Para a Associação Brasileira de Sementes e Mudas (Abrasem), a criação da LG representa um avanço no setor, justamente no quesito de biotecnologia. Em 2010, o uso da ciência garantiu R$ 3,6 bilhões à agricultura nacional e a nova empresa pode impulsionar ainda mais esse setor. “O Brasil é o País que mais tem possibilidades de crescimento nessa área, está no foco de interesse de todas as grandes multinacionais de sementes”, diz Luís Carlos Miranda, diretor da Abrasem. “Nada mais natural que cada vez mais estas empresas se estabeleçam por aqui em busca de crescimento. Enquanto isso, as companhias brasileiras podem se firmar no mercado externo ancoradas em nomes fortes.” Em 2010, a área cultivada com sementes foi de aproximadamente 40 milhões de hectares: 23,2 milhões de hectares para soja, 13 milhões de hectares para o milho, 836 mil hectares em algodão.

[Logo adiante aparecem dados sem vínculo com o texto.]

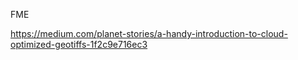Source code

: FME

https://medium.com/planet-stories/a-handy-introduction-to-cloud-optimized-geotiffs-1f2c9e716ec3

A meta da Limagrain Guerra é conquistar 10% do mercado brasileiro de sementes em um ano, com a produção inicial de meio milhão de sacos/ano, e futuramente instalar pelo menos cinco estações de pesquisa genética no País. Serão implantadas no Paraná e na região Centro Oeste. “É indispensável investir em pesquisa e tecnologia em um País como o Brasil”, diz Joël Arnaud, vice-presidente da Limagrain. “Já estamos de olho nesse setor.”

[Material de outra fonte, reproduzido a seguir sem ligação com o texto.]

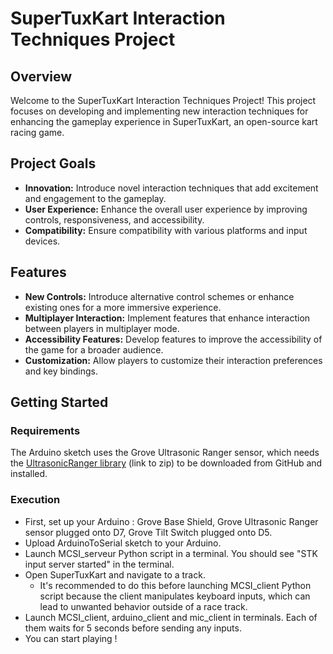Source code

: # SuperTuxKart Interaction Techniques Project

## Overview

Welcome to the SuperTuxKart Interaction Techniques Project! This project focuses on developing and implementing new interaction techniques for enhancing the gameplay experience in SuperTuxKart, an open-source kart racing game.

## Project Goals

- **Innovation:** Introduce novel interaction techniques that add excitement and engagement to the gameplay.
- **User Experience:** Enhance the overall user experience by improving controls, responsiveness, and accessibility.
- **Compatibility:** Ensure compatibility with various platforms and input devices.

## Features

- **New Controls:** Introduce alternative control schemes or enhance existing ones for a more immersive experience.
- **Multiplayer Interaction:** Implement features that enhance interaction between players in multiplayer mode.
- **Accessibility Features:** Develop features to improve the accessibility of the game for a broader audience.
- **Customization:** Allow players to customize their interaction preferences and key bindings.

## Getting Started

### Requirements

The Arduino sketch uses the Grove Ultrasonic Ranger sensor, which needs the [UltrasonicRanger library](https://github.com/Seeed-Studio/Seeed_Arduino_UltrasonicRanger/archive/master.zip) (link to zip) to be downloaded from GitHub and installed.

### Execution

- First, set up your Arduino : Grove Base Shield, Grove Ultrasonic Ranger sensor plugged onto D7, Grove Tilt Switch plugged onto D5.
- Upload ArduinoToSerial sketch to your Arduino.
- Launch MCSI_serveur Python script in a terminal. You should see "STK input server started" in the terminal.
- Open SuperTuxKart and navigate to a track.
    - It's recommended to do this before launching MCSI_client Python script because the client manipulates keyboard inputs, which can lead to unwanted behavior outside of a race track.
- Launch MCSI_client, arduino_client and mic_client in terminals. Each of them waits for 5 seconds before sending any inputs.
- You can start playing !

Somente híbridos: a Limagrain Guerra, por enquanto, não produzirá sementes de milho transgênico

Atualmente, a Sementes Guerra é responsável por uma fatia de 3% do mercado nacional com fornecimento de sementes de soja, milho, trigo e feijão. Há três anos, investiu no ramo da agroindústria de cereais, com duas marcas, Primoratta e Glee, que foram responsáveis por 10% do faturamento total do grupo, de R$ 75 milhões, em 2010. Até o final deste ano, a empresa deverá processar e fabricar todos os produtos em um parque industrial próprio, no município de Guarapuava (PR). Na área de sementes, tem capacidade para produzir 1,2 milhão de sacas por ano – 700 mil de milho, 400 mil de soja, 70 mil de trigo e 50 mil de feijão. “Com a parceria, além do crescimento das duas empresas em segmentos considerados seus principais gargalos, teremos como impor novos desafios no Paraguai, onde queremos crescer 25%”, afirma Ricardo Guerra. De acordo com ele, o aumento das exportações para o país vizinho depende apenas de regulamentações biotecnológicas por parte do governo local. As vendas de sementes de milho também são o carro-chefe da Limagrain na Europa, onde o grupo que opera com três empresas: a Vilmorin&Cie, o braço de sementes de cereais, oleaginosas, hortaliças e jardinagem, a Limagrain Céreales Ingrédients, fábrica de farinhas e derivados, e a Jacquet, segunda maior fabricante de pão da França.